Data Platform/Systems/Conda
We use Conda to manage packages and virtual environments on the stat hosts .
Environments are created by cloning Conda-Analytics, a custom Conda distribution maintained by the Data Platform Engineering team .
Use with Jupyter
For instructions on using Conda within our Jupyter environment, see Data Platform/Systems/Jupyter#Conda environments .
Use outside Jupyter
This section applies to Conda use outside of Jupyter (that is, when you connect to one of the analytics clients with a plain SSH terminal session).
In most cases, you can use the standard
Conda commands
(e.g.
conda install
,
conda remove
,
conda list
,
conda deactivate
).
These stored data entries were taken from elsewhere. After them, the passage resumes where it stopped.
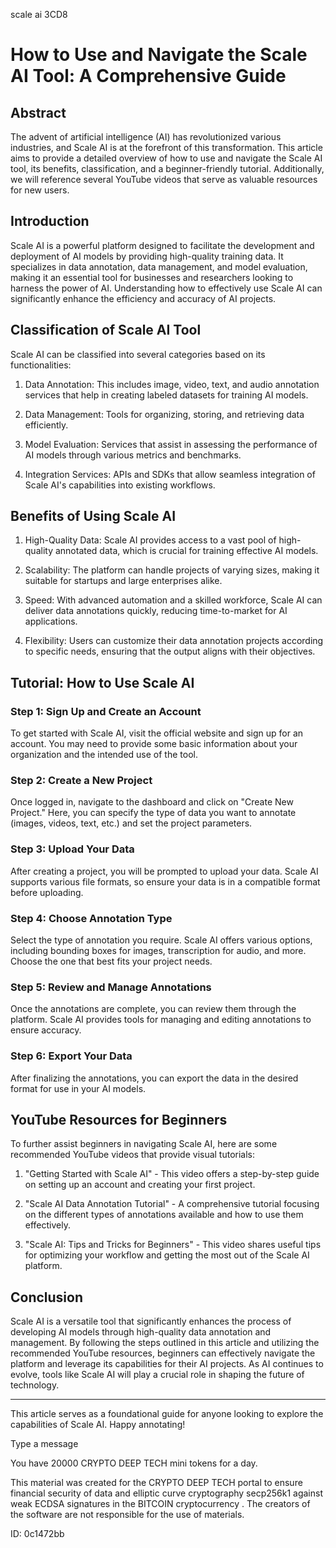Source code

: scale ai 3CD8
# How to Use and Navigate the Scale AI Tool: A Comprehensive Guide



## Abstract



The advent of artificial intelligence (AI) has revolutionized various industries, and Scale AI is at the forefront of this transformation. This article aims to provide a detailed overview of how to use and navigate the Scale AI tool, its benefits, classification, and a beginner-friendly tutorial. Additionally, we will reference several YouTube videos that serve as valuable resources for new users.



## Introduction



Scale AI is a powerful platform designed to facilitate the development and deployment of AI models by providing high-quality training data. It specializes in data annotation, data management, and model evaluation, making it an essential tool for businesses and researchers looking to harness the power of AI. Understanding how to effectively use Scale AI can significantly enhance the efficiency and accuracy of AI projects.



## Classification of Scale AI Tool



Scale AI can be classified into several categories based on its functionalities:



1. Data Annotation: This includes image, video, text, and audio annotation services that help in creating labeled datasets for training AI models.

2. Data Management: Tools for organizing, storing, and retrieving data efficiently.

3. Model Evaluation: Services that assist in assessing the performance of AI models through various metrics and benchmarks.

4. Integration Services: APIs and SDKs that allow seamless integration of Scale AI's capabilities into existing workflows.



## Benefits of Using Scale AI



1. High-Quality Data: Scale AI provides access to a vast pool of high-quality annotated data, which is crucial for training effective AI models.

2. Scalability: The platform can handle projects of varying sizes, making it suitable for startups and large enterprises alike.

3. Speed: With advanced automation and a skilled workforce, Scale AI can deliver data annotations quickly, reducing time-to-market for AI applications.

4. Flexibility: Users can customize their data annotation projects according to specific needs, ensuring that the output aligns with their objectives.



## Tutorial: How to Use Scale AI



### Step 1: Sign Up and Create an Account



To get started with Scale AI, visit the official website and sign up for an account. You may need to provide some basic information about your organization and the intended use of the tool.



### Step 2: Create a New Project



Once logged in, navigate to the dashboard and click on "Create New Project." Here, you can specify the type of data you want to annotate (images, videos, text, etc.) and set the project parameters.



### Step 3: Upload Your Data



After creating a project, you will be prompted to upload your data. Scale AI supports various file formats, so ensure your data is in a compatible format before uploading.



### Step 4: Choose Annotation Type



Select the type of annotation you require. Scale AI offers various options, including bounding boxes for images, transcription for audio, and more. Choose the one that best fits your project needs.



### Step 5: Review and Manage Annotations



Once the annotations are complete, you can review them through the platform. Scale AI provides tools for managing and editing annotations to ensure accuracy.



### Step 6: Export Your Data



After finalizing the annotations, you can export the data in the desired format for use in your AI models.



## YouTube Resources for Beginners



To further assist beginners in navigating Scale AI, here are some recommended YouTube videos that provide visual tutorials:



1. "Getting Started with Scale AI" - This video offers a step-by-step guide on setting up an account and creating your first project.

2. "Scale AI Data Annotation Tutorial" - A comprehensive tutorial focusing on the different types of annotations available and how to use them effectively.

3. "Scale AI: Tips and Tricks for Beginners" - This video shares useful tips for optimizing your workflow and getting the most out of the Scale AI platform.



## Conclusion



Scale AI is a versatile tool that significantly enhances the process of developing AI models through high-quality data annotation and management. By following the steps outlined in this article and utilizing the recommended YouTube resources, beginners can effectively navigate the platform and leverage its capabilities for their AI projects. As AI continues to evolve, tools like Scale AI will play a crucial role in shaping the future of technology.



---



This article serves as a foundational guide for anyone looking to explore the capabilities of Scale AI. Happy annotating!



Type a message

You have 20000 CRYPTO DEEP TECH mini tokens for a day.


This material was created for the  CRYPTO DEEP TECH portal  to ensure financial security of data and elliptic curve cryptography  secp256k1 against weak ECDSA  signatures   in the  BITCOIN cryptocurrency . The creators of the software are not responsible for the use of materials.

 ID: 0c1472bb
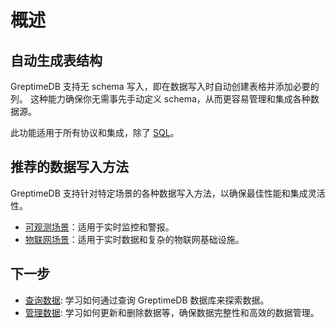 # 概述

## 自动生成表结构

GreptimeDB 支持无 schema 写入，即在数据写入时自动创建表格并添加必要的列。
这种能力确保你无需事先手动定义 schema，从而更容易管理和集成各种数据源。
<!-- TODO: 添加协议和集成的链接 -->
此功能适用于所有协议和集成，除了 [SQL](./for-iot/sql.md)。

## 推荐的数据写入方法

GreptimeDB 支持针对特定场景的各种数据写入方法，以确保最佳性能和集成灵活性。

- [可观测场景](./for-observability/overview.md)：适用于实时监控和警报。
- [物联网场景](./for-iot/overview.md)：适用于实时数据和复杂的物联网基础设施。

## 下一步

- [查询数据](/user-guide/query-data/overview.md): 学习如何通过查询 GreptimeDB 数据库来探索数据。
- [管理数据](/user-guide/manage-data/overview.md): 学习如何更新和删除数据等，确保数据完整性和高效的数据管理。

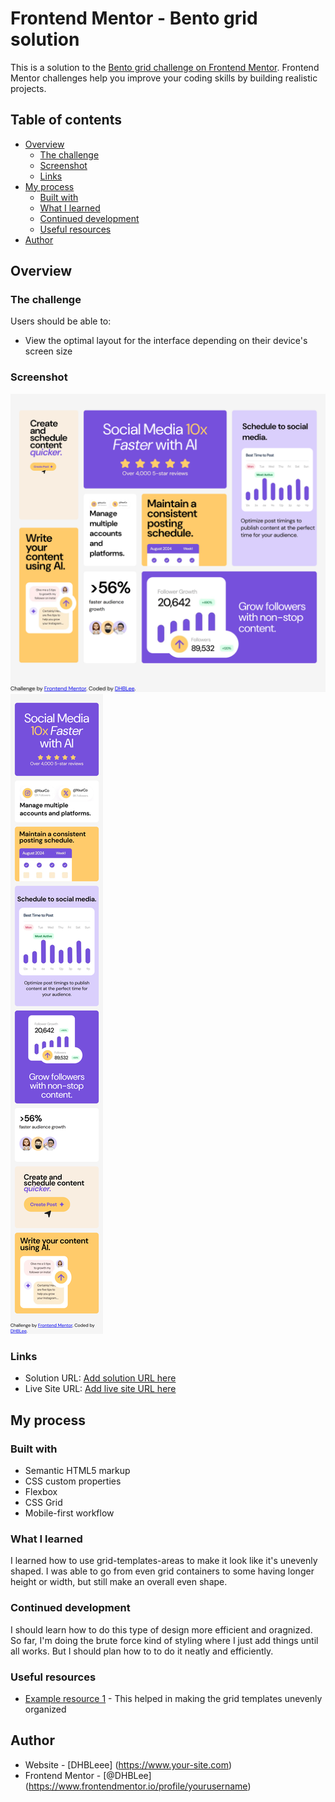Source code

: # Frontend Mentor - Bento grid solution

This is a solution to the [Bento grid challenge on Frontend Mentor](https://www.frontendmentor.io/challenges/bento-grid-RMydElrlOj). Frontend Mentor challenges help you improve your coding skills by building realistic projects. 

## Table of contents

- [Overview](#overview)
  - [The challenge](#the-challenge)
  - [Screenshot](#screenshot)
  - [Links](#links)
- [My process](#my-process)
  - [Built with](#built-with)
  - [What I learned](#what-i-learned)
  - [Continued development](#continued-development)
  - [Useful resources](#useful-resources)
- [Author](#author)




## Overview

### The challenge

Users should be able to:

- View the optimal layout for the interface depending on their device's screen size

### Screenshot

![](./assets/images/1440px_solution.png)
![](./assets/images/768px_solution.png)

### Links

- Solution URL: [Add solution URL here](https://your-solution-url.com)
- Live Site URL: [Add live site URL here](https://your-live-site-url.com)

## My process

### Built with

- Semantic HTML5 markup
- CSS custom properties
- Flexbox
- CSS Grid
- Mobile-first workflow

### What I learned

I learned how to use grid-templates-areas to make it look like it's unevenly shaped. I was able to go from even grid containers to some having longer height or width, but still make an overall even shape.



### Continued development

I should learn how to do this type of design more efficient and oragnized. So far, I'm doing the brute force kind of styling where I just add things until all works. But I should plan how to to do it neatly and efficiently.

### Useful resources

- [Example resource 1](https://www.chatgpt.com) - This helped in making the grid templates unevenly organized


## Author

- Website - [DHBLeee]
(https://www.your-site.com)
- Frontend Mentor - [@DHBLee]
(https://www.frontendmentor.io/profile/yourusername)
This section covers the exceptions where we have custom commands to support our cloning-based workflow.
Creating a new environment
In the terminal, run
conda-analytics-clone
and a new clone of conda-analytics will be created for you in
~/.conda/envs
.
It will be automatically named with the time and your username. If you prefer, you can give it a custom name:
conda-analytics-clone my-cool-env
.
Listing environments
$ conda-analytics-list
# conda environments:
#
2022-11-04T19.32.00_xcollazo /home/xcollazo/.conda/envs/2022-11-04T19.32.00_xcollazo
2022-11-08T15.39.32_xcollazo /home/xcollazo/.conda/envs/2022-11-08T15.39.32_xcollazo
2022-11-09T20.10.01_xcollazo /home/xcollazo/.conda/envs/2022-11-09T20.10.01_xcollazo
base * /opt/conda-analytics
Activating an environment
Run
source conda-analytics-activate my-cool-env
.
You can achieve the same thing with vanilla commands:
$ source /opt/conda-analytics/etc/profile.d/conda.sh
$ conda activate my-cool-env
You can also activate the read-only base environment, run
source conda-analytics-activate base
.
Installing packages
With a Conda environment activated, you can install packages by running
conda install {{package}}
in the terminal. If you are using Conda outside of
Jupyter
, you will first have to set your environment to use the
HTTP proxy
.
Conda will install packages from the
Conda Forge channel
by default. You can manually select a different
channel
by adding
--channel {{channel}}
to the command. The easiest way to search Conda Forge for a specific package is to do a regular web search with the qualifier "site:anaconda.org/conda-forge/".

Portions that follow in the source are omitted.